INSTRUCTIONS TO FOLLOW → Would you copy every record exactly as it stands and drop the pictures?

Excerpts from a dataset:
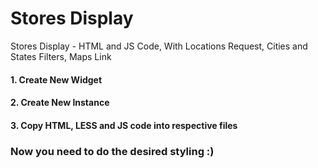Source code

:# Stores Display
Stores Display - HTML and JS Code, With Locations Request, Cities and States Filters, Maps Link

#### 1. Create New Widget
#### 2. Create New Instance
#### 3. Copy HTML, LESS and JS code into respective files

### Now you need to do the desired styling :)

TASK RESPONSE →
Source code

:# Stores Display
Stores Display - HTML and JS Code, With Locations Request, Cities and States Filters, Maps Link

#### 1. Create New Widget
#### 2. Create New Instance
#### 3. Copy HTML, LESS and JS code into respective files

### Now you need to do the desired styling :)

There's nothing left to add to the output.